▼

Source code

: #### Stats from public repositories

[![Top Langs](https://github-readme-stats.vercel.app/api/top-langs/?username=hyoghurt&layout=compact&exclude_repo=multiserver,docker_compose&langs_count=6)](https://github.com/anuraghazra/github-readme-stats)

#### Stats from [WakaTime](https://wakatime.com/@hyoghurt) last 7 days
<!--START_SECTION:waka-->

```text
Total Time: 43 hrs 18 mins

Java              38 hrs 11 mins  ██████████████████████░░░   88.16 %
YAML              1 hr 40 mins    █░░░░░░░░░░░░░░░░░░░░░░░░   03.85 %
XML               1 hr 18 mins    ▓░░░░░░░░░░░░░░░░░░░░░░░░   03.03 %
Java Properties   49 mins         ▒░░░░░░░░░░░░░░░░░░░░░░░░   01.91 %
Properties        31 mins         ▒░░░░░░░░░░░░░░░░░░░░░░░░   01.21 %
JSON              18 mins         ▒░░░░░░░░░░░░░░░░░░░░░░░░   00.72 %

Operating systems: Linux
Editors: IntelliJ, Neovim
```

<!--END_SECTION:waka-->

▲

* HOW TO COMPLETE THIS TASK: Would you set down the full listing exactly as it reads?

* YOUR RESPONSE:
Source code

: #### Stats from public repositories

[![Top Langs](https://github-readme-stats.vercel.app/api/top-langs/?username=hyoghurt&layout=compact&exclude_repo=multiserver,docker_compose&langs_count=6)](https://github.com/anuraghazra/github-readme-stats)

#### Stats from [WakaTime](https://wakatime.com/@hyoghurt) last 7 days
<!--START_SECTION:waka-->

```text
Total Time: 43 hrs 18 mins

Java              38 hrs 11 mins  ██████████████████████░░░   88.16 %
YAML              1 hr 40 mins    █░░░░░░░░░░░░░░░░░░░░░░░░   03.85 %
XML               1 hr 18 mins    ▓░░░░░░░░░░░░░░░░░░░░░░░░   03.03 %
Java Properties   49 mins         ▒░░░░░░░░░░░░░░░░░░░░░░░░   01.91 %
Properties        31 mins         ▒░░░░░░░░░░░░░░░░░░░░░░░░   01.21 %
JSON              18 mins         ▒░░░░░░░░░░░░░░░░░░░░░░░░   00.72 %

Operating systems: Linux
Editors: IntelliJ, Neovim
```

<!--END_SECTION:waka-->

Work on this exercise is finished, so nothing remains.